Rowan's 10-minute pizza recipe

Appearently this really does take 10 minutes… which makes it rather a handy little recipe to have at our disposal. I bet it would be good cold as well.

This is a really quick pizza, takes literally 10 minutes from entering the kitchen
to putting in oven.


Make dough by mixing 4 parts self raising flour with
1 part butter and rubbing until you get breadcrumb type mixture. (it's faster if
you grate the butter straight from the fridge) –  4oz flour to 1 oz butter makes 3
small pizzas.


Slowly add about 50 ml milk a splash at a time and stirring
with a spoon each time until you get a dough.
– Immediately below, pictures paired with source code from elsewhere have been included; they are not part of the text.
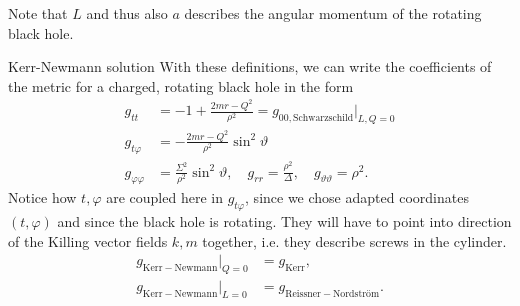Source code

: Note that $L$ and thus also $a$ describes the angular momentum of the rotating black hole.
\begin{mybox}{Kerr-Newmann solution}
	With these definitions, we can write the coefficients of the metric for a
	charged, rotating black hole in the form
	\begin{align}
		g_{tt} &=-1 + \frac{2mr -Q^2}{\rho^2} = g_{00, \mathrm{Schwarzschild}} |_{L,Q =0}\\
		g_{t\varphi} &= -\frac{2mr-Q^2}{\rho^2}  \sin^2\vartheta \\
		g_{\varphi \varphi} &= \frac{\Sigma^2}{\rho^2} \sin^2\vartheta, \quad g_{rr} = \frac{\rho^2}{\Delta}, \quad g_{\vartheta \vartheta} = \rho^2.
	\end{align}
Notice how $t,\varphi$ are coupled here in $g_{t \varphi}$, since we chose adapted coordinates $(t,\varphi)$ and since the black hole is rotating. They will have to point into direction of the Killing vector fields $k,m$ together, i.e. they describe screws in the cylinder.
\begin{align}
 g_{\mathrm{Kerr-Newmann}} |_{Q=0} &= g_{\mathrm{Kerr}}, \\
  g_{\mathrm{Kerr-Newmann}} |_{L=0} &= g_{\mathrm{Reissner-Nordström}}.
\end{align}
\end{mybox}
You might not need it
all.


Knead with hands in bowl (or get handy toddler to help…) and split into
pieces depending on how many pizzas you want.  Or leave it as one massive one,
whatever.


Put dough on oiled baking tray and smoosh with fingers until it is
the right size, it doesn't have to be even.


Spread on some red pesto sauce
straight from the jar.


Add veg of choice (the Munch likes thin strips of
courgette (use a potato peeler) or carrot, peas, beans, bits of
broccoli, that sort of thing…)


Daintily dump some grated cheddar cheese on top.

Put in oven,
Gas Mark 6, for about 10 minutes for hand sized, longer for bigger.


Cut into pieces
and eat yours while waiting for the rest to cool.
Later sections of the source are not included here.